*** Records for this task Section Begins ***
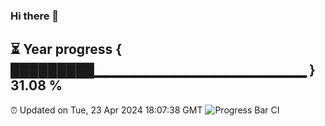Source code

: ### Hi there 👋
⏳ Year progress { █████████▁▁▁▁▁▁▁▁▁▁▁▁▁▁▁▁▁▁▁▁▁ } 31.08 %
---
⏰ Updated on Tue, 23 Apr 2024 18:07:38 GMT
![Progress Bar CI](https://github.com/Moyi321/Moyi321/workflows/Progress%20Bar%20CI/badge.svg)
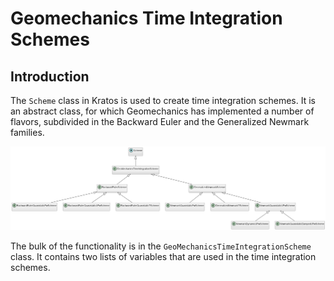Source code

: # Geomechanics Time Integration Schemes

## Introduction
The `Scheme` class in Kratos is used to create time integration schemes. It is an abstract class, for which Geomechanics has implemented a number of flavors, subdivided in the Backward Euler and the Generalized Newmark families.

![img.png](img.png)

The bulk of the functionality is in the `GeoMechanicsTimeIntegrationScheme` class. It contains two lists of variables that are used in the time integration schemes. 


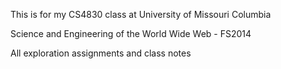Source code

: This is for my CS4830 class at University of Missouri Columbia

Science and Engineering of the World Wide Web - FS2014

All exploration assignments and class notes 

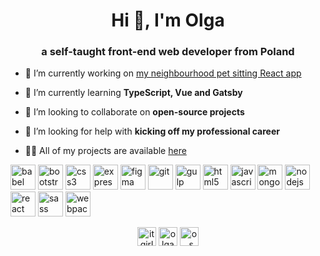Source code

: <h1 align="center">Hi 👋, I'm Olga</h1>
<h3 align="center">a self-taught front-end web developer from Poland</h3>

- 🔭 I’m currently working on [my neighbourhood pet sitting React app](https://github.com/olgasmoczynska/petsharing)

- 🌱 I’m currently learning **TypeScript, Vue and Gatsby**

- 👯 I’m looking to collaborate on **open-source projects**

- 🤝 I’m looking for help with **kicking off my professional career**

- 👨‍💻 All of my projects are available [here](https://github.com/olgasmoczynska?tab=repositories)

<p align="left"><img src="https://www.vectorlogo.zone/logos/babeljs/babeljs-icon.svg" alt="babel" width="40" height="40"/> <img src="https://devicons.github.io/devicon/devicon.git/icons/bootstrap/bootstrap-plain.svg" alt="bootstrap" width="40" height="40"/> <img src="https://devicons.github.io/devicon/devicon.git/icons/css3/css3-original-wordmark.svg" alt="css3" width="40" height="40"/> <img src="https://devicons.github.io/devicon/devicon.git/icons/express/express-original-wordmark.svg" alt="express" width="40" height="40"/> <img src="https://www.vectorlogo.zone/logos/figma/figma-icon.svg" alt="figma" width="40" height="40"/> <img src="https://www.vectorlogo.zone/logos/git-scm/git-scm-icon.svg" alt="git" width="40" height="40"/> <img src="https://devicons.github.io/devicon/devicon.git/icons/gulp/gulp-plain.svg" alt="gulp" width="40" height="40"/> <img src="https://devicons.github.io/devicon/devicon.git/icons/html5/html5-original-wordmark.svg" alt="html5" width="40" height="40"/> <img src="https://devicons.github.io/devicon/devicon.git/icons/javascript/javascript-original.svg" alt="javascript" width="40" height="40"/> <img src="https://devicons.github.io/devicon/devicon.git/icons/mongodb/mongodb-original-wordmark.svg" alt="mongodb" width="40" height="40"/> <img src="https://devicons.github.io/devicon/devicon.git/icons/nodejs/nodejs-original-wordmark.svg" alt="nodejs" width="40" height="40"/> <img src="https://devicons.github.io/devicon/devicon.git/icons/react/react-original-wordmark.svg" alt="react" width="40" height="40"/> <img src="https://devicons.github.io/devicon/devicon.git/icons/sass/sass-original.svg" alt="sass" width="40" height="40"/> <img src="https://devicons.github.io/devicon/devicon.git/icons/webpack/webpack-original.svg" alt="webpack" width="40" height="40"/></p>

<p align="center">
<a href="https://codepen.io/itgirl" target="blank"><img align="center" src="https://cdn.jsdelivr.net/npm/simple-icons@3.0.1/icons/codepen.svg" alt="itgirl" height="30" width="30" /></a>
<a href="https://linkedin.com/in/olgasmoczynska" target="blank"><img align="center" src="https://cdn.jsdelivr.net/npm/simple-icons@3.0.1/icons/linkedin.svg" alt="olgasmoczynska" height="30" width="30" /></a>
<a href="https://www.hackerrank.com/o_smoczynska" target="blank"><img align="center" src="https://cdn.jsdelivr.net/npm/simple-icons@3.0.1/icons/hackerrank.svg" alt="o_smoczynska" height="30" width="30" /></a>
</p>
*** Records for this task Section Ends ***
* Exercise:
Everything in the records above should be printed exactly, apart from the pictures.

* Task output:
Source code

: ### Hi there 👋
⏳ Year progress { █████████▁▁▁▁▁▁▁▁▁▁▁▁▁▁▁▁▁▁▁▁▁ } 31.08 %
---
⏰ Updated on Tue, 23 Apr 2024 18:07:38 GMT
![Progress Bar CI](https://github.com/Moyi321/Moyi321/workflows/Progress%20Bar%20CI/badge.svg)
Source code

: # Geomechanics Time Integration Schemes

## Introduction
The `Scheme` class in Kratos is used to create time integration schemes. It is an abstract class, for which Geomechanics has implemented a number of flavors, subdivided in the Backward Euler and the Generalized Newmark families.

![img.png](img.png)

The bulk of the functionality is in the `GeoMechanicsTimeIntegrationScheme` class. It contains two lists of variables that are used in the time integration schemes. 


Source code

: This is for my CS4830 class at University of Missouri Columbia

Science and Engineering of the World Wide Web - FS2014

All exploration assignments and class notes 

Source code

: <h1 align="center">Hi 👋, I'm Olga</h1>
<h3 align="center">a self-taught front-end web developer from Poland</h3>

- 🔭 I’m currently working on [my neighbourhood pet sitting React app](https://github.com/olgasmoczynska/petsharing)

- 🌱 I’m currently learning **TypeScript, Vue and Gatsby**

- 👯 I’m looking to collaborate on **open-source projects**

- 🤝 I’m looking for help with **kicking off my professional career**

- 👨‍💻 All of my projects are available [here](https://github.com/olgasmoczynska?tab=repositories)

<p align="left"><img src="https://www.vectorlogo.zone/logos/babeljs/babeljs-icon.svg" alt="babel" width="40" height="40"/> <img src="https://devicons.github.io/devicon/devicon.git/icons/bootstrap/bootstrap-plain.svg" alt="bootstrap" width="40" height="40"/> <img src="https://devicons.github.io/devicon/devicon.git/icons/css3/css3-original-wordmark.svg" alt="css3" width="40" height="40"/> <img src="https://devicons.github.io/devicon/devicon.git/icons/express/express-original-wordmark.svg" alt="express" width="40" height="40"/> <img src="https://www.vectorlogo.zone/logos/figma/figma-icon.svg" alt="figma" width="40" height="40"/> <img src="https://www.vectorlogo.zone/logos/git-scm/git-scm-icon.svg" alt="git" width="40" height="40"/> <img src="https://devicons.github.io/devicon/devicon.git/icons/gulp/gulp-plain.svg" alt="gulp" width="40" height="40"/> <img src="https://devicons.github.io/devicon/devicon.git/icons/html5/html5-original-wordmark.svg" alt="html5" width="40" height="40"/> <img src="https://devicons.github.io/devicon/devicon.git/icons/javascript/javascript-original.svg" alt="javascript" width="40" height="40"/> <img src="https://devicons.github.io/devicon/devicon.git/icons/mongodb/mongodb-original-wordmark.svg" alt="mongodb" width="40" height="40"/> <img src="https://devicons.github.io/devicon/devicon.git/icons/nodejs/nodejs-original-wordmark.svg" alt="nodejs" width="40" height="40"/> <img src="https://devicons.github.io/devicon/devicon.git/icons/react/react-original-wordmark.svg" alt="react" width="40" height="40"/> <img src="https://devicons.github.io/devicon/devicon.git/icons/sass/sass-original.svg" alt="sass" width="40" height="40"/> <img src="https://devicons.github.io/devicon/devicon.git/icons/webpack/webpack-original.svg" alt="webpack" width="40" height="40"/></p>

<p align="center">
<a href="https://codepen.io/itgirl" target="blank"><img align="center" src="https://cdn.jsdelivr.net/npm/simple-icons@3.0.1/icons/codepen.svg" alt="itgirl" height="30" width="30" /></a>
<a href="https://linkedin.com/in/olgasmoczynska" target="blank"><img align="center" src="https://cdn.jsdelivr.net/npm/simple-icons@3.0.1/icons/linkedin.svg" alt="olgasmoczynska" height="30" width="30" /></a>
<a href="https://www.hackerrank.com/o_smoczynska" target="blank"><img align="center" src="https://cdn.jsdelivr.net/npm/simple-icons@3.0.1/icons/hackerrank.svg" alt="o_smoczynska" height="30" width="30" /></a>
</p>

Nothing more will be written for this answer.